Activity: Exactly as they appear below, repeat the lines from the one with "dwg files example." through the one with "att\FacetBulge_rev1.zip - формулы", and no others.

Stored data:
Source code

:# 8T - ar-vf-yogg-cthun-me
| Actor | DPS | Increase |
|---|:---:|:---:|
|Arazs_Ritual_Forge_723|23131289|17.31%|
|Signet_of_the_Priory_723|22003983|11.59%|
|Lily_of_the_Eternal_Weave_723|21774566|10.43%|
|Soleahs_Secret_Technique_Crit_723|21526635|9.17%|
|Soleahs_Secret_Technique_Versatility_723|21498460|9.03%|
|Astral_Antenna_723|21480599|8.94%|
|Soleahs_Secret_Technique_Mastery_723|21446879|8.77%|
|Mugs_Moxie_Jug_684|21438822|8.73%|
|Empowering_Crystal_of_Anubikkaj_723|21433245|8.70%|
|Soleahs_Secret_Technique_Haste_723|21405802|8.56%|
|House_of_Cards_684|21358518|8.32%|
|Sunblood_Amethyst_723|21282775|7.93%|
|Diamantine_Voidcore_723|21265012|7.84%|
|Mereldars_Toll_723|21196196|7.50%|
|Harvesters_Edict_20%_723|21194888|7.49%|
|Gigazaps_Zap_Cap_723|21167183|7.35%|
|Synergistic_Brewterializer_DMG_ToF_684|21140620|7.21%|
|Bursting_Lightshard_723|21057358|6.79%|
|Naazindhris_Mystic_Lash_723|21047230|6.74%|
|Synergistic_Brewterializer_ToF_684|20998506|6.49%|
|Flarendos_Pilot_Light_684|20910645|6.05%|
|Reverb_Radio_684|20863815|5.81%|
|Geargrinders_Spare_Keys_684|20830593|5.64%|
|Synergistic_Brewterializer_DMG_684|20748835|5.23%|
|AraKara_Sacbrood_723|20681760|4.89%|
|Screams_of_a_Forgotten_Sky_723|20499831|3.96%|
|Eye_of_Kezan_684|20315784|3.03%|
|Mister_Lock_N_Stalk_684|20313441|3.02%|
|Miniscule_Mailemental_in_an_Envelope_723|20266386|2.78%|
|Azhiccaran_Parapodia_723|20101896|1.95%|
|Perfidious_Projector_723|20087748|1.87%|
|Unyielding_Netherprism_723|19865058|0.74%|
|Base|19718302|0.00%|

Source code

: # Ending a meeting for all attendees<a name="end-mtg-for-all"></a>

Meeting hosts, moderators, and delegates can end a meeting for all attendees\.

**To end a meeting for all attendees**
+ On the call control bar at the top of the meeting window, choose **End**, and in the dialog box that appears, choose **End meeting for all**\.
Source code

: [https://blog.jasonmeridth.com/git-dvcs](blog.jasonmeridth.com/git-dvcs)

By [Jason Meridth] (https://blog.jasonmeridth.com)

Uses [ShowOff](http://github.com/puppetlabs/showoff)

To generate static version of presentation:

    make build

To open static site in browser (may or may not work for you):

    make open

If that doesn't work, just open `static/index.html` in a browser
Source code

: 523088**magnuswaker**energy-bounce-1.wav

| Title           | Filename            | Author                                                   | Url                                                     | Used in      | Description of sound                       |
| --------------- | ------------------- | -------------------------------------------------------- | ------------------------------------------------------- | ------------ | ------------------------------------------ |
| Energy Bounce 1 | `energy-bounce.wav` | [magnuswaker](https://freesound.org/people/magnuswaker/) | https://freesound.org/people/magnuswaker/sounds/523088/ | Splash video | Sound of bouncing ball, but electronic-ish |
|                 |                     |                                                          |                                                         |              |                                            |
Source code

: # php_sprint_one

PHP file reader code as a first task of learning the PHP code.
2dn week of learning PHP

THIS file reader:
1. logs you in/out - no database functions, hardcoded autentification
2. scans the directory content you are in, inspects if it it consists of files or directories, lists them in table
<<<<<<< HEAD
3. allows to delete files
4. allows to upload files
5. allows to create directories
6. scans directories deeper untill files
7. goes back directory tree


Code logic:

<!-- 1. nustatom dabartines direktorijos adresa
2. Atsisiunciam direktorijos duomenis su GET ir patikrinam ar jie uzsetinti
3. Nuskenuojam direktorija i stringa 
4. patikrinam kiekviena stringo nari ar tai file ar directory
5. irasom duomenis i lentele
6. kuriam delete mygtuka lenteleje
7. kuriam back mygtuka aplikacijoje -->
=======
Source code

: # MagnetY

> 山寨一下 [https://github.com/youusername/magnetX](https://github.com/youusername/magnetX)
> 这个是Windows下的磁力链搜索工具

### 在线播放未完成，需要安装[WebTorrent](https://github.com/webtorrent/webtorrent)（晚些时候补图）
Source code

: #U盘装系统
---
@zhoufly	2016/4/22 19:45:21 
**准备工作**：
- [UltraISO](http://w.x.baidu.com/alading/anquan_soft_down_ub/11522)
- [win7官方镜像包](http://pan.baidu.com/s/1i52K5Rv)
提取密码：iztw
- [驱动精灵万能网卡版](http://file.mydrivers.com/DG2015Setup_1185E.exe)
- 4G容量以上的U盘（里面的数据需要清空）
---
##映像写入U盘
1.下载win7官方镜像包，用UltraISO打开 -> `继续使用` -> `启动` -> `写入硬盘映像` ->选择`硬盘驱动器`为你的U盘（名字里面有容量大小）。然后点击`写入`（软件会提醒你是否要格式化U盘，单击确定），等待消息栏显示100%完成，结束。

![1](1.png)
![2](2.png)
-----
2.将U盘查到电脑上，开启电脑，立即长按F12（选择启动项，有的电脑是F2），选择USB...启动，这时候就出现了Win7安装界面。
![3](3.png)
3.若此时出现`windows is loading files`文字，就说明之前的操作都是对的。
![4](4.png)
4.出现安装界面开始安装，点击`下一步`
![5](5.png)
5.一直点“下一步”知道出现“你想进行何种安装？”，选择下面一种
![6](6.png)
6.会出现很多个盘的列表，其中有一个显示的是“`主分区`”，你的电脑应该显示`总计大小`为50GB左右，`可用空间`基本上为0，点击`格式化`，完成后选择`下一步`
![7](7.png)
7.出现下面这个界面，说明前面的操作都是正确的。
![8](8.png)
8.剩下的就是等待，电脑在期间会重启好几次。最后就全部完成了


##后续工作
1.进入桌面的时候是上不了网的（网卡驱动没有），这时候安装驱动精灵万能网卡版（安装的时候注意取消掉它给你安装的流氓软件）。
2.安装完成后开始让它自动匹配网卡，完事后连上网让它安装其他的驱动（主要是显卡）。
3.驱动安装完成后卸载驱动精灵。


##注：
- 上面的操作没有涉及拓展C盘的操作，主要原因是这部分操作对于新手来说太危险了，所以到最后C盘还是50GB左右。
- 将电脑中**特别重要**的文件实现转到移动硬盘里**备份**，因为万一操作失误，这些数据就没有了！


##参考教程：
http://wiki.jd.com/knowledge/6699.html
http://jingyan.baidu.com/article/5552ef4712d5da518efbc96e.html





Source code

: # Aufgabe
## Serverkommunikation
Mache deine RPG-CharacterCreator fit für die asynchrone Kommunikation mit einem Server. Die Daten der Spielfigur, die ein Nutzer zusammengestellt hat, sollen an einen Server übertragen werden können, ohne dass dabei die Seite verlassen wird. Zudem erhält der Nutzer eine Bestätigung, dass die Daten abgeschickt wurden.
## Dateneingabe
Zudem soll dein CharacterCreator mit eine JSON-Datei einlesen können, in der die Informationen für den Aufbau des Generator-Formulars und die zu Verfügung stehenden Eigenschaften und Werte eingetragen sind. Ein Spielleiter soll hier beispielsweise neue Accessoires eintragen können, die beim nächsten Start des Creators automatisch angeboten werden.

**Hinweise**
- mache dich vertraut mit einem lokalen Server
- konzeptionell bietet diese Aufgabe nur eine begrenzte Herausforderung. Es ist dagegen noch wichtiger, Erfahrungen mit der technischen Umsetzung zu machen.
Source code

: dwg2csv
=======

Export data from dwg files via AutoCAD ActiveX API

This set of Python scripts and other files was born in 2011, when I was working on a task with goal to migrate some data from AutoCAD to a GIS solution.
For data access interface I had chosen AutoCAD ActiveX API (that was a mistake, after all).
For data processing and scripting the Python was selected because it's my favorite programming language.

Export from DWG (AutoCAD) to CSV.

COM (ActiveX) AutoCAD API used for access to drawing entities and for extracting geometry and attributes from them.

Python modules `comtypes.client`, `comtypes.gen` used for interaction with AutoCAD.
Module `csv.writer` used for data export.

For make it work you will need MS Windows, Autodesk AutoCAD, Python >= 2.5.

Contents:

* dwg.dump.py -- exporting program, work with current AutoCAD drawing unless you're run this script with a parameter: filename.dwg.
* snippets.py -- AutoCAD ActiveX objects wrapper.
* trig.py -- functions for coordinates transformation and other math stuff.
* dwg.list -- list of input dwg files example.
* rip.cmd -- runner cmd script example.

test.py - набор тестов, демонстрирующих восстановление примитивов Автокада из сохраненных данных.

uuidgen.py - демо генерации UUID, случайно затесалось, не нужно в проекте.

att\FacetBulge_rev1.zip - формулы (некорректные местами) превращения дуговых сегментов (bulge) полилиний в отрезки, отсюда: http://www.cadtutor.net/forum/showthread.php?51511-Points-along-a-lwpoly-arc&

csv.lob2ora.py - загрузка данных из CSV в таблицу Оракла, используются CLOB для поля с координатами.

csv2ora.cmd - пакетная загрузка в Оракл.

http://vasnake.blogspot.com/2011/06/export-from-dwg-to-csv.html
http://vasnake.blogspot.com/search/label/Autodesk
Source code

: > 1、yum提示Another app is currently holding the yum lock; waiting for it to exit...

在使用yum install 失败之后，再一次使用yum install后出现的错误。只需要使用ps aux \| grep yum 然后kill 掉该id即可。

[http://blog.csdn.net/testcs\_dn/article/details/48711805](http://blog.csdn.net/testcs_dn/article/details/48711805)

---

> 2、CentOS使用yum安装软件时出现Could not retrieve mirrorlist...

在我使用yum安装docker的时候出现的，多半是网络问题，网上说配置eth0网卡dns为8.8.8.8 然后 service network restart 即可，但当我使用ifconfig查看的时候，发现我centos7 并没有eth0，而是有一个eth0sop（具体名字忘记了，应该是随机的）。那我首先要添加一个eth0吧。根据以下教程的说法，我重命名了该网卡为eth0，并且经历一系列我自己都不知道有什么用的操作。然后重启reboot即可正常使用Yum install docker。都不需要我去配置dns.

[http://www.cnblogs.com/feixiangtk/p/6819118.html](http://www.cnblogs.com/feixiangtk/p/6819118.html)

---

Response:
* dwg.list -- list of input dwg files example.
* rip.cmd -- runner cmd script example.

test.py - набор тестов, демонстрирующих восстановление примитивов Автокада из сохраненных данных.

uuidgen.py - демо генерации UUID, случайно затесалось, не нужно в проекте.

att\FacetBulge_rev1.zip - формулы (некорректные местами) превращения дуговых сегментов (bulge) полилиний в отрезки, отсюда: http://www.cadtutor.net/forum/showthread.php?51511-Points-along-a-lwpoly-arc&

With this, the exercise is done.